*** Opening RECORDS FOR THE EXERCISE ***

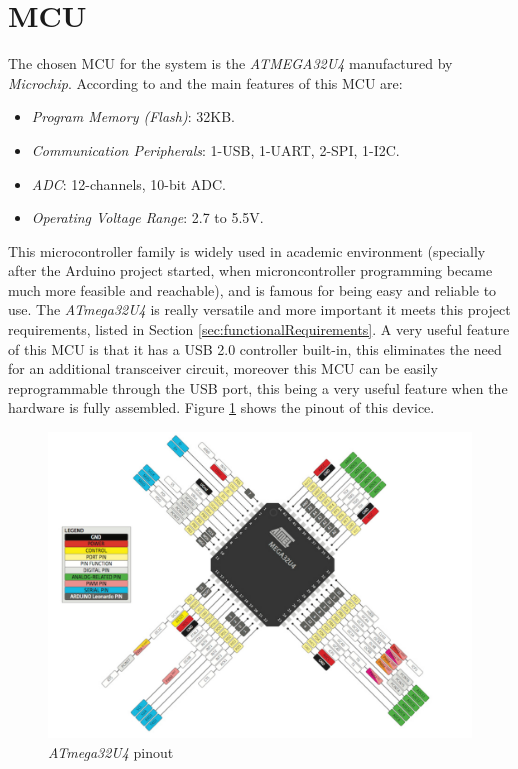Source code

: \section{MCU}\label{sec:mcu-hw}

	The chosen MCU for the system is the \textit{ATMEGA32U4} manufactured by \textit{Microchip}. According to \cite{atmega32u4-features} and \cite{atmega32u4-datasheet} the main features of this MCU are:
		\begin{itemize}
			\item{\textit{Program Memory (Flash)}}: 32KB.\label{itm:program-memory-flash}
			\item{\textit{Communication Peripherals}}: 1-USB, 1-UART, 2-SPI, 1-I2C.\label{itm:communication-peripherals}
			\item{\textit{ADC}}: 12-channels, 10-bit ADC.\label{itm:hw-mcu-adc}
			\item{\textit{Operating Voltage Range}}: 2.7 to 5.5V.\label{itm:operating-voltage-range}
		\end{itemize}
	\par
	This microcontroller family is widely used in academic environment (specially after the Arduino project started, when microncontroller programming became much more feasible and reachable), and is famous for being easy and reliable to use. The \textit{ATmega32U4} is really versatile and more important it meets this project requirements, listed in Section \ref{sec:functionalRequirements}. A very useful feature of this MCU is that it has a USB 2.0 controller built-in, this eliminates the need for an additional transceiver circuit, moreover this MCU can be easily reprogrammable through the USB port, this being a very useful feature when the hardware is fully assembled. Figure \ref{fig:atmega32u4-pinout} shows the pinout of this device.

	\begin{figure}[htbp]
		\centering
		\includegraphics[width=1\textwidth]{figuras/fig-atmega32u4-pinout.png}
		\caption{\textit{ATmega32U4} pinout \cite{atmega32u4-pinout}}
		\label{fig:atmega32u4-pinout}
	\end{figure}
		

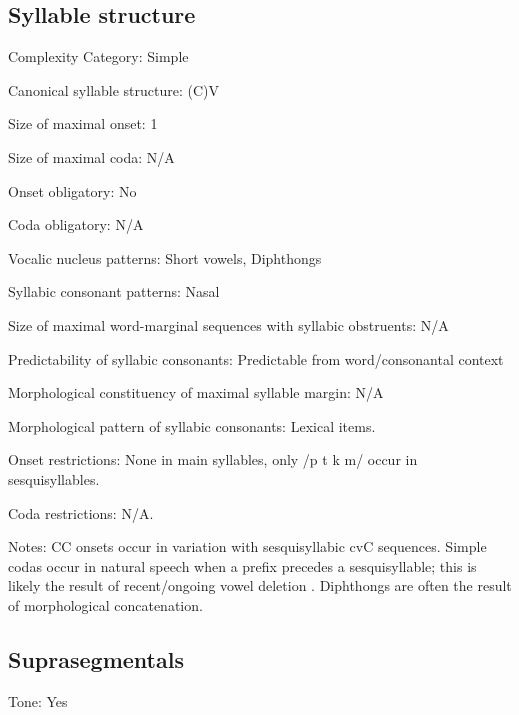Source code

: {\subsection*{Syllable structure}
\begin{appendixdesc}

\item[Complexity Category:] Simple

\item[Canonical syllable structure:] (C)V \citep[57--64]{Teo2009}

\item[Size of maximal onset:] 1

\item[Size of maximal coda:] N/A

\item[Onset obligatory:] No

\item[Coda obligatory:] N/A

\item[Vocalic nucleus patterns:] Short vowels, Diphthongs

\item[Syllabic consonant patterns:] Nasal

\item[Size of maximal word-marginal sequences with syllabic obstruents:] N/A

\item[Predictability of syllabic consonants:] Predictable from word/consonantal context

\item[Morphological constituency of maximal syllable margin:] N/A

\item[Morphological pattern of syllabic consonants:] Lexical items.

\item[Onset restrictions:] None in main syllables, only /p t k m/ occur in sesquisyllables.

\item[Coda restrictions:] N/A.

\item[Notes:] CC onsets occur in variation with sesquisyllabic cvC sequences. Simple codas occur in natural speech when a prefix precedes a sesquisyllable; this is likely the result of recent/ongoing vowel deletion \citep[62--64]{Teo2009}. Diphthongs are often the result of morphological concatenation.
\end{appendixdesc}
\subsection*{Suprasegmentals}
\begin{appendixdesc}
\item[Tone:] Yes


\end{appendixdesc}}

*** Closing RECORDS FOR THE EXERCISE ***

*REQUIREMENT*: Repeat word for word each line from the one with "syllabic obstruents:] N/A" to the end of the records above, inclusive.

*EXPECTED OUTPUT*:
\item[Size of maximal word-marginal sequences with syllabic obstruents:] N/A

\item[Predictability of syllabic consonants:] Predictable from word/consonantal context

\item[Morphological constituency of maximal syllable margin:] N/A

\item[Morphological pattern of syllabic consonants:] Lexical items.

\item[Onset restrictions:] None in main syllables, only /p t k m/ occur in sesquisyllables.

\item[Coda restrictions:] N/A.

\item[Notes:] CC onsets occur in variation with sesquisyllabic cvC sequences. Simple codas occur in natural speech when a prefix precedes a sesquisyllable; this is likely the result of recent/ongoing vowel deletion \citep[62--64]{Teo2009}. Diphthongs are often the result of morphological concatenation.
\end{appendixdesc}
\subsection*{Suprasegmentals}
\begin{appendixdesc}
\item[Tone:] Yes


\end{appendixdesc}}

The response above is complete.